Under the first inquiry, an indigent party may commence an action in federal court,
without prepayment of costs and fees, upon submission of an affidavit asserting an inability “to
pay such costs or give security therefor.” 28 U.S.C. § 1915(a). The Plaintiff’s Application
contains detailed information regarding her financial condition, but the Court will not address the
issue of the Plaintiff’s ability to pay because the second inquiry will require the Court to deny
her Application and dismiss her Complaint without prejudice.
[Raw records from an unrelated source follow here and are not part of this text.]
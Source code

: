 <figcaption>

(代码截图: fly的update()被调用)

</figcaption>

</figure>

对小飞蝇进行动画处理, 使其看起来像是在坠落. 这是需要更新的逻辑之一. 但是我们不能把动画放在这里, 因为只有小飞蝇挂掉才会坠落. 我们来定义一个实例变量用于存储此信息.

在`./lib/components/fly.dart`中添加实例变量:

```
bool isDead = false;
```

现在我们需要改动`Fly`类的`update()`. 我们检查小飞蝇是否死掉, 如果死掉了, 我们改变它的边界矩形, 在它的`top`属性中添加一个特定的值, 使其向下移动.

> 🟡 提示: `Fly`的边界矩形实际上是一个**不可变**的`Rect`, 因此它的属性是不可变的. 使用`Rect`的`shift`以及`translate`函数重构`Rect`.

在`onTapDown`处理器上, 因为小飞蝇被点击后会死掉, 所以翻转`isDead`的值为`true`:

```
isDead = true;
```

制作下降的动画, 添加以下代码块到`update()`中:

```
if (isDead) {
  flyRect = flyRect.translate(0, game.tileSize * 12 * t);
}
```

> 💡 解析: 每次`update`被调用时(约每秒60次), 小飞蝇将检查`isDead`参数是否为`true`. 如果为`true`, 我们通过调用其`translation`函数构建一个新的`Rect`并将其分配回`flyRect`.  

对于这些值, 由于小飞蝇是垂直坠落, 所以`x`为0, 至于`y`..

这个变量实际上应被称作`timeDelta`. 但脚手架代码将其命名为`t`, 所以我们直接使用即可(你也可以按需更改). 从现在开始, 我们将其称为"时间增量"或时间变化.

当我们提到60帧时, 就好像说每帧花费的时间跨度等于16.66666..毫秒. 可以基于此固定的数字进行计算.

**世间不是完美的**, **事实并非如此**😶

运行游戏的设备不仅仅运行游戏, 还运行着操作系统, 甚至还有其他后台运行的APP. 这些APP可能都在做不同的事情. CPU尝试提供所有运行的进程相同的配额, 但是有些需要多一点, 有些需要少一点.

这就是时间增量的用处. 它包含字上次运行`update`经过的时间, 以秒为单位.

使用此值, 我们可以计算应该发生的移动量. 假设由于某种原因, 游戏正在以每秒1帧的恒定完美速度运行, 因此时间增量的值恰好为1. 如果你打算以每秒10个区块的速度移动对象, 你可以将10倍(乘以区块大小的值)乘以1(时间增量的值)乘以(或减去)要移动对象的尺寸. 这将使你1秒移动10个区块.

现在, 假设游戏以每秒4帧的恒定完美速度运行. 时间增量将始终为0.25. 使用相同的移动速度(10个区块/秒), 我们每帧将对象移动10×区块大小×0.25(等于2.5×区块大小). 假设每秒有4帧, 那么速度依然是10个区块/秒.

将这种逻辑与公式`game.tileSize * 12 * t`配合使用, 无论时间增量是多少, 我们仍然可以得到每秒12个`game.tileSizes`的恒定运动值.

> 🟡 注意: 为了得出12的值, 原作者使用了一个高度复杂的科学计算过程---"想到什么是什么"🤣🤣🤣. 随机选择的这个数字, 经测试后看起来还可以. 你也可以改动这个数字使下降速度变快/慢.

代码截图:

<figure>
In assessing whether a plaintiff may proceed in forma pauperis, a court must look to the
sufficiency of a complaint to determine whether it can be construed as stating a claim for which
relief can be granted or seeks monetary relief against a defendant who is immune from such
relief. 28 U.S.C. §1915(e)(2)(B). District courts have the authority under 28 U.S.C. §
1915(e)(2)(B) to screen complaints even before service of the complaint on the defendants, and
must dismiss a complaint that fails to state a claim upon which relief can be granted. Rowe v.
Shake, 196 F.3d 778, 783 (7th Cir. 1999). Courts apply the same standard under § 1915(e)(2)(B)
as when addressing a motion to dismiss under Federal Rule of Civil Procedure 12(b)(6). DeWalt
v. Carter, 224 F.3d 607, 611–12 (7th Cir. 2000).
In reviewing the sufficiency of a complaint, the court accepts the well-pleaded facts in
the complaint as true, but legal conclusions and conclusory allegations merely reciting the
elements of the claim are not entitled to this presumption of truth. Ashcroft v. Iqbal, 556 U.S.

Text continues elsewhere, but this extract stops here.